International Journal of Computer Applications |
Foundation of Computer Science (FCS), NY, USA |
Volume 21 - Number 10 |
Year of Publication: 2011 |
Authors: R.S. Somasundaram, R. Nedunchezhian |
10.5120/2619-3544 |
R.S. Somasundaram, R. Nedunchezhian . Evaluation of three Simple Imputation Methods for Enhancing Preprocessing of Data with Missing Values. International Journal of Computer Applications. 21, 10 ( May 2011), 14-19. DOI=10.5120/2619-3544
One of the important stages of data mining is preprocessing, where the data is prepared for different mining tasks. Often, the real-world data tends to be incomplete, noisy, and inconsistent. It is very common that the data are not obtainable for every observation of every variable. So the presence of missing variables is obvious in the data set. A most important task when preprocessing the data is, to fill in missing values, smooth out noise and correct inconsistencies. This paper presents the missing value problem in data mining and evaluates some of the methods generally used for missing value imputation.

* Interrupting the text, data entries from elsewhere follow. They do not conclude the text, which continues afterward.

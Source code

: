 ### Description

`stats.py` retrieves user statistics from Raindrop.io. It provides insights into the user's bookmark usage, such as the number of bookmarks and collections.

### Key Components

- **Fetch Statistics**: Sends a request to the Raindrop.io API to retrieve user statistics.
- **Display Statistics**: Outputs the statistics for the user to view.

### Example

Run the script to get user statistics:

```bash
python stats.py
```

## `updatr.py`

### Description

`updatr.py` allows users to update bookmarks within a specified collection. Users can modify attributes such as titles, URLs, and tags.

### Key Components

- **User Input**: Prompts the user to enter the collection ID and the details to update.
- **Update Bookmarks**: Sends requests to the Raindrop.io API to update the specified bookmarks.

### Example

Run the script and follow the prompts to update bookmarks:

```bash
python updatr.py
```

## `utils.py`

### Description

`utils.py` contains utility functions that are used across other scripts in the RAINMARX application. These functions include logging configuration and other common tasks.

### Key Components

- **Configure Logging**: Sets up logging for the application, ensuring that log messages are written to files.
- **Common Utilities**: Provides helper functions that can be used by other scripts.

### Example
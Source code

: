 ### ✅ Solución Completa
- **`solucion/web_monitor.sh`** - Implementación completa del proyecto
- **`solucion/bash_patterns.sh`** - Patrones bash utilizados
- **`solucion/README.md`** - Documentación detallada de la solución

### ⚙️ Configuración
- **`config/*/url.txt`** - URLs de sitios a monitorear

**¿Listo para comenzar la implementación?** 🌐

In this work, three simple missing value imputation methods are implemented namely (1) Constant substitution, (2) Mean attribute value substitution and (3) Random attribute value substitution. The performance of the three missing value imputation algorithms were measured with respect to different rate or different percentage of missing values in the data set by using some known clustering methods. To evaluate the performance, the standard WDBC data set has been used.